CODE TALKERS' AUTHENTIC VOICES
I'd known about the Code Talkers during World War II for many years; I used to read military history books for fun (since fourth grade). There was the motion picture Windtalkers starring Nicolas Cage in 2002. It wasn't until late in 2016 that a post by Debbie Reese helped set me straight, and I went to the Native Realities website and picked up a trade paperback collection of Tales of the Mighty Code Talkers. I didn't know that using Native Nation languages as code actually started during the last weeks of World War I, nor that the Navajos weren't the only ones using their native languages. Every story in this first volume has been written and drawn by creators from the Cherokee, Lakota, Dine (Navajo), Pueblo, Caddo, Muscogee (Creek), Kickapoo, Paiute, and other nations, bands, and tribes. The stories range in time from World War I through the Korean War, and this volume also includes a brief history of the Code Talkers, activities for grades five through seven, a bibliography, and biographical notes about the story creators. Readers will also see some of the original languages in the dialog, all subtitled in English.
The art ranges from sepia-toned sketches to full-color, class comic book-style art to color-drenched paintings. The fact-based fictional stories ring true and give the reader a good feel for what the Code Talkers and the people around them experienced and accomplished. Libraries serving middle school grades on up should get Tales of the Mighty Code Talkers; these stories are also available as digital comics. This isn't available through the usual library purchasing channels, so librarians will need to order directly from the publisher.
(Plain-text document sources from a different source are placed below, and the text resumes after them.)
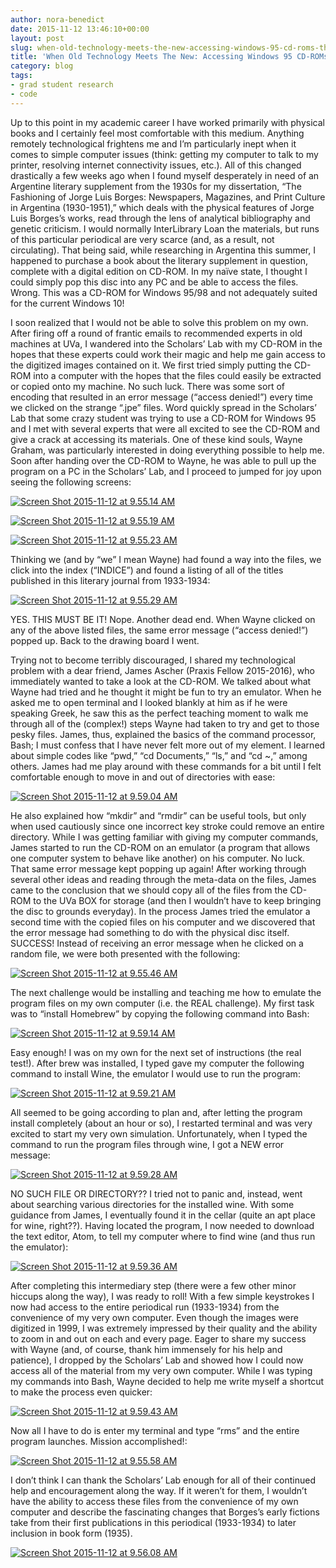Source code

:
 ```yaml
---
author: nora-benedict
date: 2015-11-12 13:46:10+00:00
layout: post
slug: when-old-technology-meets-the-new-accessing-windows-95-cd-roms-through-wine
title: 'When Old Technology Meets The New: Accessing Windows 95 CD-ROMs through Wine'
category: blog
tags:
- grad student research
- code
---
```


Up to this point in my academic career I have worked primarily with physical books and I certainly feel most comfortable with this medium. Anything remotely technological frightens me and I’m particularly inept when it comes to simple computer issues (think: getting my computer to talk to my printer, resolving internet connectivity issues, etc.). All of this changed drastically a few weeks ago when I found myself desperately in need of an Argentine literary supplement from the 1930s for my dissertation, “The Fashioning of Jorge Luis Borges: Newspapers, Magazines, and Print Culture in Argentina (1930-1951),” which deals with the physical features of Jorge Luis Borges’s works, read through the lens of analytical bibliography and genetic criticism. I would normally InterLibrary Loan the materials, but runs of this particular periodical are very scarce (and, as a result, not circulating). That being said, while researching in Argentina this summer, I happened to purchase a book about the literary supplement in question, complete with a digital edition on CD-ROM. In my naïve state, I thought I could simply pop this disc into any PC and be able to access the files. Wrong. This was a CD-ROM for Windows 95/98 and not adequately suited for the current Windows 10!

I soon realized that I would not be able to solve this problem on my own. After firing off a round of frantic emails to recommended experts in old machines at UVa, I wandered into the Scholars’ Lab with my CD-ROM in the hopes that these experts could work their magic and help me gain access to the digitized images contained on it. We first tried simply putting the CD-ROM into a computer with the hopes that the files could easily be extracted or copied onto my machine. No such luck. There was some sort of encoding that resulted in an error message (“access denied!”) every time we clicked on the strange “.jpe” files. Word quickly spread in the Scholars’ Lab that some crazy student was trying to use a CD-ROM for Windows 95 and I met with several experts that were all excited to see the CD-ROM and give a crack at accessing its materials. One of these kind souls, Wayne Graham, was particularly interested in doing everything possible to help me. Soon after handing over the CD-ROM to Wayne, he was able to pull up the program on a PC in the Scholars’ Lab, and I proceed to jumped for joy upon seeing the following screens:

[![Screen Shot 2015-11-12 at 9.55.14 AM](http://static.scholarslab.org/wp-content/uploads/2015/11/Screen-Shot-2015-11-12-at-9.55.14-AM-300x209.png)](http://static.scholarslab.org/wp-content/uploads/2015/11/Screen-Shot-2015-11-12-at-9.55.14-AM.png)

[![Screen Shot 2015-11-12 at 9.55.19 AM](http://static.scholarslab.org/wp-content/uploads/2015/11/Screen-Shot-2015-11-12-at-9.55.19-AM-300x207.png)](http://static.scholarslab.org/wp-content/uploads/2015/11/Screen-Shot-2015-11-12-at-9.55.19-AM.png)

[![Screen Shot 2015-11-12 at 9.55.23 AM](http://static.scholarslab.org/wp-content/uploads/2015/11/Screen-Shot-2015-11-12-at-9.55.23-AM-300x192.png)](http://static.scholarslab.org/wp-content/uploads/2015/11/Screen-Shot-2015-11-12-at-9.55.23-AM.png)

Thinking we (and by “we” I mean Wayne) had found a way into the files, we click into the index (“INDICE”) and found a listing of all of the titles published in this literary journal from 1933-1934:

[![Screen Shot 2015-11-12 at 9.55.29 AM](http://static.scholarslab.org/wp-content/uploads/2015/11/Screen-Shot-2015-11-12-at-9.55.29-AM-300x188.png)](http://static.scholarslab.org/wp-content/uploads/2015/11/Screen-Shot-2015-11-12-at-9.55.29-AM.png)

YES. THIS MUST BE IT! Nope. Another dead end. When Wayne clicked on any of the above listed files, the same error message (“access denied!”) popped up. Back to the drawing board I went.

Trying not to become terribly discouraged, I shared my technological problem with a dear friend, James Ascher (Praxis Fellow 2015-2016), who immediately wanted to take a look at the CD-ROM. We talked about what Wayne had tried and he thought it might be fun to try an emulator. When he asked me to open terminal and I looked blankly at him as if he were speaking Greek, he saw this as the perfect teaching moment to walk me through all of the (complex!) steps Wayne had taken to try and get to those pesky files. James, thus, explained the basics of the command processor, Bash; I must confess that I have never felt more out of my element. I learned about simple codes like “pwd,” “cd Documents,” “ls,” and “cd ~,” among others. James had me play around with these commands for a bit until I felt comfortable enough to move in and out of directories with ease:

[![Screen Shot 2015-11-12 at 9.59.04 AM](http://static.scholarslab.org/wp-content/uploads/2015/11/Screen-Shot-2015-11-12-at-9.59.04-AM-300x193.png)](http://static.scholarslab.org/wp-content/uploads/2015/11/Screen-Shot-2015-11-12-at-9.59.04-AM.png)

He also explained how “mkdir” and “rmdir” can be useful tools, but only when used cautiously since one incorrect key stroke could remove an entire directory. While I was getting familiar with giving my computer commands, James started to run the CD-ROM on an emulator (a program that allows one computer system to behave like another) on his computer. No luck. That same error message kept popping up again! After working through several other ideas and reading through the meta-data on the files, James came to the conclusion that we should copy all of the files from the CD-ROM to the UVa BOX for storage (and then I wouldn’t have to keep bringing the disc to grounds everyday). In the process James tried the emulator a second time with the copied files on his computer and we discovered that the error message had something to do with the physical disc itself. SUCCESS! Instead of receiving an error message when he clicked on a random file, we were both presented with the following:

[![Screen Shot 2015-11-12 at 9.55.46 AM](http://static.scholarslab.org/wp-content/uploads/2015/11/Screen-Shot-2015-11-12-at-9.55.46-AM-237x300.png)](http://static.scholarslab.org/wp-content/uploads/2015/11/Screen-Shot-2015-11-12-at-9.55.46-AM.png)

The next challenge would be installing and teaching me how to emulate the program files on my own computer (i.e. the REAL challenge). My first task was to “install Homebrew” by copying the following command into Bash:

[![Screen Shot 2015-11-12 at 9.59.14 AM](http://static.scholarslab.org/wp-content/uploads/2015/11/Screen-Shot-2015-11-12-at-9.59.14-AM-300x53.png)](http://static.scholarslab.org/wp-content/uploads/2015/11/Screen-Shot-2015-11-12-at-9.59.14-AM.png)

Easy enough! I was on my own for the next set of instructions (the real test!). After brew was installed, I typed gave my computer the following command to install Wine, the emulator I would use to run the program:

[![Screen Shot 2015-11-12 at 9.59.21 AM](http://static.scholarslab.org/wp-content/uploads/2015/11/Screen-Shot-2015-11-12-at-9.59.21-AM-300x58.png)](http://static.scholarslab.org/wp-content/uploads/2015/11/Screen-Shot-2015-11-12-at-9.59.21-AM.png)

All seemed to be going according to plan and, after letting the program install completely (about an hour or so), I restarted terminal and was very excited to start my very own simulation. Unfortunately, when I typed the command to run the program files through wine, I got a NEW error message:

[![Screen Shot 2015-11-12 at 9.59.28 AM](http://static.scholarslab.org/wp-content/uploads/2015/11/Screen-Shot-2015-11-12-at-9.59.28-AM-300x84.png)](http://static.scholarslab.org/wp-content/uploads/2015/11/Screen-Shot-2015-11-12-at-9.59.28-AM.png)

NO SUCH FILE OR DIRECTORY?? I tried not to panic and, instead, went about searching various directories for the installed wine. With some guidance from James, I eventually found it in the cellar (quite an apt place for wine, right??). Having located the program, I now needed to download the text editor, Atom, to tell my computer where to find wine (and thus run the emulator):

[![Screen Shot 2015-11-12 at 9.59.36 AM](http://static.scholarslab.org/wp-content/uploads/2015/11/Screen-Shot-2015-11-12-at-9.59.36-AM-300x27.png)](http://static.scholarslab.org/wp-content/uploads/2015/11/Screen-Shot-2015-11-12-at-9.59.36-AM.png)

After completing this intermediary step (there were a few other minor hiccups along the way), I was ready to roll! With a few simple keystrokes I now had access to the entire periodical run (1933-1934) from the convenience of my very own computer. Even though the images were digitized in 1999, I was extremely impressed by their quality and the ability to zoom in and out on each and every page. Eager to share my success with Wayne (and, of course, thank him immensely for his help and patience), I dropped by the Scholars’ Lab and showed how I could now access all of the material from my very own computer. While I was typing my commands into Bash, Wayne decided to help me write myself a shortcut to make the process even quicker:

[![Screen Shot 2015-11-12 at 9.59.43 AM](http://static.scholarslab.org/wp-content/uploads/2015/11/Screen-Shot-2015-11-12-at-9.59.43-AM-300x20.png)](http://static.scholarslab.org/wp-content/uploads/2015/11/Screen-Shot-2015-11-12-at-9.59.43-AM.png)

Now all I have to do is enter my terminal and type “rms” and the entire program launches. Mission accomplished!:

[![Screen Shot 2015-11-12 at 9.55.58 AM](http://static.scholarslab.org/wp-content/uploads/2015/11/Screen-Shot-2015-11-12-at-9.55.58-AM-300x188.png)](http://static.scholarslab.org/wp-content/uploads/2015/11/Screen-Shot-2015-11-12-at-9.55.58-AM.png)

I don’t think I can thank the Scholars’ Lab enough for all of their continued help and encouragement along the way. If it weren’t for them, I wouldn’t have the ability to access these files from the convenience of my own computer and describe the fascinating changes that Borges’s early fictions take from their first publications in this periodical (1933-1934) to later inclusion in book form (1935).

[![Screen Shot 2015-11-12 at 9.56.08 AM](http://static.scholarslab.org/wp-content/uploads/2015/11/Screen-Shot-2015-11-12-at-9.56.08-AM-300x142.png)](http://static.scholarslab.org/wp-content/uploads/2015/11/Screen-Shot-2015-11-12-at-9.56.08-AM.png)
When it comes to authentic diverse comics content, librarians must think outside of the box for purchasing materials.
A FIGHTING PRINCESS
In Another Castle: Grimoire, Princess Misty of Beldora chafes at her role as heir to the throne; she'd much prefer to take action against her kingdom's enemies than to simply marry the prince her father chose for her. She gets much more than she wished for when minions of the evil Badlug capture Misty and take her to Badlug's kingdom, Grimoire. There, Badlug announces he will marry her and, thereby, conquer Beldora through marriage. Now, Misty must play a careful game, pretending to be the helpless princess everyone thinks she is, even as she tries to find a way to escape and save Beldora. She finds allies in her jailer, Fogmoth, who much prefers to bake, and her attendant Gorgo. It turns out the people of Grimoire also need saving, but some of them, including the last surviving prince of Grimoire, don't want another monarchy. Meanwhile, bungling Prince Pete sets out to rescue Misty, bearing the magical sword, Leveler.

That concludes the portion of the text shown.